YOUR TASK. Check every line of the entries that follow, and copy the ones containing "scissors".

________

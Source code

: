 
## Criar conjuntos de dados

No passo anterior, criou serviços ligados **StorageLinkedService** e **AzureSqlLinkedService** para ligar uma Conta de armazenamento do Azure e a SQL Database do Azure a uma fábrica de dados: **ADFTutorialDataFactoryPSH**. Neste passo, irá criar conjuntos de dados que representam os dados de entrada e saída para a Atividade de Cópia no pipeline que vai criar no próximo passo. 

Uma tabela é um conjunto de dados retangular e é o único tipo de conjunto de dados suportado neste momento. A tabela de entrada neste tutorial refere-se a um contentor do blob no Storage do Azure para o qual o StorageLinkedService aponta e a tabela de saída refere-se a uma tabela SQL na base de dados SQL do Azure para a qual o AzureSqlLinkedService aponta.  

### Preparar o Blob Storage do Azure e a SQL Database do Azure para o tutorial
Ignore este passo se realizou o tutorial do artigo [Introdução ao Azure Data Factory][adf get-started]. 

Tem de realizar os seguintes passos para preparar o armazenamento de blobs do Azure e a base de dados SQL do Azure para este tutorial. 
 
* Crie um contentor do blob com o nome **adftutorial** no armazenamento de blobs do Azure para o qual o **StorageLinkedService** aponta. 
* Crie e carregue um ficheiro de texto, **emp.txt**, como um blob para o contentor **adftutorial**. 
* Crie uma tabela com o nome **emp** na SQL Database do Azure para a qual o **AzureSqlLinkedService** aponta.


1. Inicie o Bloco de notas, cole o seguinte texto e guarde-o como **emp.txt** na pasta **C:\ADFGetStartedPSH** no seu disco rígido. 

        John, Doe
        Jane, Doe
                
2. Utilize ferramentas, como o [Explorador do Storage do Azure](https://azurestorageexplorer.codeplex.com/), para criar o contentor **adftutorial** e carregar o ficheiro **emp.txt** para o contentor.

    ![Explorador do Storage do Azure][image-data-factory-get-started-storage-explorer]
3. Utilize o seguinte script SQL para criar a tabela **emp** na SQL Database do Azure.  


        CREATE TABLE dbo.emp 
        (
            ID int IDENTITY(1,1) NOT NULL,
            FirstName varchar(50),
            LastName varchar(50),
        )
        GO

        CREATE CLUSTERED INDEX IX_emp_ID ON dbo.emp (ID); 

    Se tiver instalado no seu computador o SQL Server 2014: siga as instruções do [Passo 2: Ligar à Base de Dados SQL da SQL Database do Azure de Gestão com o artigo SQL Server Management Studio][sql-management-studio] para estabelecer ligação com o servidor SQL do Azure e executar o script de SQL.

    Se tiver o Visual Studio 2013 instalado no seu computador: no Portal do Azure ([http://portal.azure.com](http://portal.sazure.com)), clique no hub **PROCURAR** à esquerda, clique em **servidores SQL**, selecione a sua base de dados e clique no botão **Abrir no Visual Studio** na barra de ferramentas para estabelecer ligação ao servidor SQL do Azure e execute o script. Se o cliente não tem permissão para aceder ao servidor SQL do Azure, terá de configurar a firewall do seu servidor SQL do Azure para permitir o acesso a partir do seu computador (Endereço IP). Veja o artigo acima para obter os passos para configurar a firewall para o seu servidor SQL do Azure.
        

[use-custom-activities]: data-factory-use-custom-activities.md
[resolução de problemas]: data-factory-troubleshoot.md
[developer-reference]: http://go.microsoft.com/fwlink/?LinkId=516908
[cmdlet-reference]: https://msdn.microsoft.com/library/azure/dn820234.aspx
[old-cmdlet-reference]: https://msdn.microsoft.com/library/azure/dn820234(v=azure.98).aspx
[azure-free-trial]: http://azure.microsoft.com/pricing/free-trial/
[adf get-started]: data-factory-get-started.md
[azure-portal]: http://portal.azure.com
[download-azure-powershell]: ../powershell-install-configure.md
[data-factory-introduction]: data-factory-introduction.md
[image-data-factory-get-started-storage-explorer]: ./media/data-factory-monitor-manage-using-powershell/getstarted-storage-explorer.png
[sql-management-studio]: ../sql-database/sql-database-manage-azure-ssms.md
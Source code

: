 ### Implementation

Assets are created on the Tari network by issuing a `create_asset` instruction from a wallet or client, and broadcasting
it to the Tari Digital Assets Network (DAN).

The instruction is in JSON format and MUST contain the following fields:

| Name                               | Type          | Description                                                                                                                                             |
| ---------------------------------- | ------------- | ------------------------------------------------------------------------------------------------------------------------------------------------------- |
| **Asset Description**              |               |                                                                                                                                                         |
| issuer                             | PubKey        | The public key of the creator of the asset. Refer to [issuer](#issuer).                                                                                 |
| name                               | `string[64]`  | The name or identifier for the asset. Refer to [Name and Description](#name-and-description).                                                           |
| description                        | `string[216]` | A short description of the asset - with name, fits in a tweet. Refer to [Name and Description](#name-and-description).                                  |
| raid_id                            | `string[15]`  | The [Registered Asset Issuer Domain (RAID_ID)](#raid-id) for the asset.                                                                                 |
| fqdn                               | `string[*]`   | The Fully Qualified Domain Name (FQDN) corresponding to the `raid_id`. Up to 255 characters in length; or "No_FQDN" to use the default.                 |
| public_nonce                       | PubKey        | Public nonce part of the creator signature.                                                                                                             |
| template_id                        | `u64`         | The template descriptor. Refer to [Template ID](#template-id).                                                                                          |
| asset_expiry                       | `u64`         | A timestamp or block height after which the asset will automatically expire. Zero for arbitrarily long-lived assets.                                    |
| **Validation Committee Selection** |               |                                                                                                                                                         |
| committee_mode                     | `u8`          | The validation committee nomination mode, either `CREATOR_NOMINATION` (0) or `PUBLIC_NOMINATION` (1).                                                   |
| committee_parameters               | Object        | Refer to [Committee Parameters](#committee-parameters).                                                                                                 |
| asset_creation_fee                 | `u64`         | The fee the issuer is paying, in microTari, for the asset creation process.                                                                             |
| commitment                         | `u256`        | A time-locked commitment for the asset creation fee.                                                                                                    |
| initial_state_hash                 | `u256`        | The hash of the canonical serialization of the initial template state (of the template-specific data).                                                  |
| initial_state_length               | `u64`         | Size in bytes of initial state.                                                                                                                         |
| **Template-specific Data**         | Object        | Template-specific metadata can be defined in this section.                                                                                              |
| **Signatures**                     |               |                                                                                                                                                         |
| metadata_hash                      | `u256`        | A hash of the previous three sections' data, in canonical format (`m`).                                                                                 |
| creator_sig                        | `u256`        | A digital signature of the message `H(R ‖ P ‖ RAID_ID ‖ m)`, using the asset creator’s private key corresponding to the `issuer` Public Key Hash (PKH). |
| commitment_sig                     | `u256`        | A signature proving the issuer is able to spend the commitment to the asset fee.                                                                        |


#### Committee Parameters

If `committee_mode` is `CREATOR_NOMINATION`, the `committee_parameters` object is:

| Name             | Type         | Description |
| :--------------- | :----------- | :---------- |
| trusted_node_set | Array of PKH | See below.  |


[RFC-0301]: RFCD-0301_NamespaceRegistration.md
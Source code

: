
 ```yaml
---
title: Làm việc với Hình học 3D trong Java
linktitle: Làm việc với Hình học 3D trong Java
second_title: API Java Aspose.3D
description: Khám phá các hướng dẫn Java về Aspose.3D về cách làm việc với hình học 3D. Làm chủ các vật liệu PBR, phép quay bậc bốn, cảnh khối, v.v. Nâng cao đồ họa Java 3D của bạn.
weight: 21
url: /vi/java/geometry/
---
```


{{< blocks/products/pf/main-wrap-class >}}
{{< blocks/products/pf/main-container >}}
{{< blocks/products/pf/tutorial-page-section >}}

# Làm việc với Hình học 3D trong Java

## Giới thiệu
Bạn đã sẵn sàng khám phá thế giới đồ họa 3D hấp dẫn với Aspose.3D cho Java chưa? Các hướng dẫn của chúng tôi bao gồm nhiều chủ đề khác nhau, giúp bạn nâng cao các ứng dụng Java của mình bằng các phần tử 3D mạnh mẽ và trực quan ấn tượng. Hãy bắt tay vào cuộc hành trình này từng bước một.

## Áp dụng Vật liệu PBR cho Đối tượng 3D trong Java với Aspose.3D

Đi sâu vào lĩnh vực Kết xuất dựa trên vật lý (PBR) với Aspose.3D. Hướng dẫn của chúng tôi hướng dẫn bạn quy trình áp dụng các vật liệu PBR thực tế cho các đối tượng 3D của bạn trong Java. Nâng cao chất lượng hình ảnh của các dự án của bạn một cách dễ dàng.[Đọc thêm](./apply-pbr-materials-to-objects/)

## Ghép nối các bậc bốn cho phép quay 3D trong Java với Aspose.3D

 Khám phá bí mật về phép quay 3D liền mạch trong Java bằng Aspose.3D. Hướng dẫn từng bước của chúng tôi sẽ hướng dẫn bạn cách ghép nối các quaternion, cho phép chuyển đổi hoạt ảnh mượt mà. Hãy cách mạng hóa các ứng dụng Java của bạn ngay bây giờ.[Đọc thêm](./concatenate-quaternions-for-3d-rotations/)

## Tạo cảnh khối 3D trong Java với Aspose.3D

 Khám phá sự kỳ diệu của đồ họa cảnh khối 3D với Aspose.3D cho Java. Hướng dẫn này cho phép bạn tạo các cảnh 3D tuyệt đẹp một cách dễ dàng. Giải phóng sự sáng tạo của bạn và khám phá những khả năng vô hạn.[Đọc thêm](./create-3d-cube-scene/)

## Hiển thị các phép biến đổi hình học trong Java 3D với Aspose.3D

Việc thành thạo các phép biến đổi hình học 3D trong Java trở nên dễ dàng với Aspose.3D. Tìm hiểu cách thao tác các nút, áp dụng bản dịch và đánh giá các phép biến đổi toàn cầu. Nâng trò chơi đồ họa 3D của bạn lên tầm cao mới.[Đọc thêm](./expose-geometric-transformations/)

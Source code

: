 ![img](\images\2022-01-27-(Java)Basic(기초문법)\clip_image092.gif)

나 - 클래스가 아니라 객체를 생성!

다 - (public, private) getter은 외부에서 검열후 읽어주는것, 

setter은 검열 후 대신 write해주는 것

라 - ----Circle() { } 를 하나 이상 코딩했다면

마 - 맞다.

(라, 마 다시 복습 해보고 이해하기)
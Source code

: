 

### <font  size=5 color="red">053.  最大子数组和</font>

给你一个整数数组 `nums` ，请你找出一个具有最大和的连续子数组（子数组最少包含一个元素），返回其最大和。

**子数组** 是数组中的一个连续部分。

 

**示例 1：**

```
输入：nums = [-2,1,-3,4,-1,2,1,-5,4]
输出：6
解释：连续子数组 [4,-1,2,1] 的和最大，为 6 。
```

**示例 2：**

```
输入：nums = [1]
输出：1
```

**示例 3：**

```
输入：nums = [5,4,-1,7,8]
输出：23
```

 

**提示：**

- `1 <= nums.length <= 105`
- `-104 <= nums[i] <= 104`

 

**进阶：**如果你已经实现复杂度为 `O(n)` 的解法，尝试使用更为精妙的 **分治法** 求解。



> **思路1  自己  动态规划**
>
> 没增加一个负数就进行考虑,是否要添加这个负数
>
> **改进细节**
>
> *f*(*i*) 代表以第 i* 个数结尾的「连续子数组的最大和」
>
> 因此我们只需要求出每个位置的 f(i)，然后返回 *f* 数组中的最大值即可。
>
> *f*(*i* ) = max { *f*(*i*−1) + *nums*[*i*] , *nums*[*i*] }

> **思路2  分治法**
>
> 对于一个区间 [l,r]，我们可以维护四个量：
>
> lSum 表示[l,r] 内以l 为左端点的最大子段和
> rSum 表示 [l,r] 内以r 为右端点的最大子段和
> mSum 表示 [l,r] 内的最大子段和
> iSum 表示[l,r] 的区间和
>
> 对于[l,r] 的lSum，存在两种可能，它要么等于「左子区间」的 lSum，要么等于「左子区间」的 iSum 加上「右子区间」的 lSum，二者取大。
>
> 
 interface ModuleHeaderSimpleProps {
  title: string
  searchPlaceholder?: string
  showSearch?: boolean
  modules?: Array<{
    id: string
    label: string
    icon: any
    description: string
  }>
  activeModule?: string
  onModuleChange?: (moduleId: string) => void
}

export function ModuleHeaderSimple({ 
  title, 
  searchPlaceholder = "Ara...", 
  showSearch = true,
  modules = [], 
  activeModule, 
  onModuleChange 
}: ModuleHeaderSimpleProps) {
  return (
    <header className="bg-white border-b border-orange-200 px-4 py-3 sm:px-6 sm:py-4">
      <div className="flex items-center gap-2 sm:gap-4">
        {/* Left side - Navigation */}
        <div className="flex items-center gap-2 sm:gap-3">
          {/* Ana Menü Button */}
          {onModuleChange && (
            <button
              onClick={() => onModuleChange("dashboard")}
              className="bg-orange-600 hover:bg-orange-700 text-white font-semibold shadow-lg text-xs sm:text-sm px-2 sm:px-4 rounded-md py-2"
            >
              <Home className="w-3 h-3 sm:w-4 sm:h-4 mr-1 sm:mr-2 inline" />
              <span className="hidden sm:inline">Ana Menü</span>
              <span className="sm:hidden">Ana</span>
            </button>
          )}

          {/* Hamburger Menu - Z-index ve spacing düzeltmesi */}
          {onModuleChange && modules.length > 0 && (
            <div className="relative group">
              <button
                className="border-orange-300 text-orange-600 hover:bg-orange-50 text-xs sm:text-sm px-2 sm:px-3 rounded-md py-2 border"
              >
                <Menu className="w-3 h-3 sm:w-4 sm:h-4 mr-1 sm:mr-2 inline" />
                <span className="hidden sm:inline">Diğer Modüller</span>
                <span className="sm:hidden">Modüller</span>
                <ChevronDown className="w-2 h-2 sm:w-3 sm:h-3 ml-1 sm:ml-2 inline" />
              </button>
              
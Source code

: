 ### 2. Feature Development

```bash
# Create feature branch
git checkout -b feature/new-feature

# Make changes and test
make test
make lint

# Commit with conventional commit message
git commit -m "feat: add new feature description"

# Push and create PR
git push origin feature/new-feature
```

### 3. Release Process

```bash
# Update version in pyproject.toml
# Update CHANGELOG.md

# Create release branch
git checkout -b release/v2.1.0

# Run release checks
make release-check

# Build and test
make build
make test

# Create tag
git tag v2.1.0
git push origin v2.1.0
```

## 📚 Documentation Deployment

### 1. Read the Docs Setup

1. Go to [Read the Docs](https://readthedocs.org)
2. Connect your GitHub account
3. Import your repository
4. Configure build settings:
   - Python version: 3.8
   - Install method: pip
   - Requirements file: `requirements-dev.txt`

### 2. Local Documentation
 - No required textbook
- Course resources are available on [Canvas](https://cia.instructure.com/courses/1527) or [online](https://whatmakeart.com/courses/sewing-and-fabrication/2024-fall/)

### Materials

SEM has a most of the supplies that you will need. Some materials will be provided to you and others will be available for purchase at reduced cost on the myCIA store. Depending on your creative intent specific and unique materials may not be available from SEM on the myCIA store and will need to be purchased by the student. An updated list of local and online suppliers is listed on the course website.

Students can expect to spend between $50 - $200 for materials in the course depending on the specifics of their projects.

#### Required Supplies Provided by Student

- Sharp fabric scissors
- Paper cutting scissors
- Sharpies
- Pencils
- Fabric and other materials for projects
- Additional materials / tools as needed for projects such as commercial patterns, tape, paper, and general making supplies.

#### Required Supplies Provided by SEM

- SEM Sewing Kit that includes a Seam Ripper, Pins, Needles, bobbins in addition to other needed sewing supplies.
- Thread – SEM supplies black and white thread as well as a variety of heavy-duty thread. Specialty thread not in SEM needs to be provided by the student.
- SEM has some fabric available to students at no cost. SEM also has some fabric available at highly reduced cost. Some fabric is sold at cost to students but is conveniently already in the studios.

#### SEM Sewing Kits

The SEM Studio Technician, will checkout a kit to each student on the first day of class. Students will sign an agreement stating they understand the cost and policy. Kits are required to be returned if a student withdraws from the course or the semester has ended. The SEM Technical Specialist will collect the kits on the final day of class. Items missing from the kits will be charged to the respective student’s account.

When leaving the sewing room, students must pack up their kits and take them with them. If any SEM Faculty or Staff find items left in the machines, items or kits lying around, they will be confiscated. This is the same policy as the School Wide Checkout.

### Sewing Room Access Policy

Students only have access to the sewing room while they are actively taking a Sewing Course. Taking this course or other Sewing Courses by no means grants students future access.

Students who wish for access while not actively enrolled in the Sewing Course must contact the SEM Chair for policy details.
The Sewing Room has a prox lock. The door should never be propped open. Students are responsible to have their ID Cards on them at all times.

________

RESULT OF THE EXERCISE.
- Sharp fabric scissors
- Paper cutting scissors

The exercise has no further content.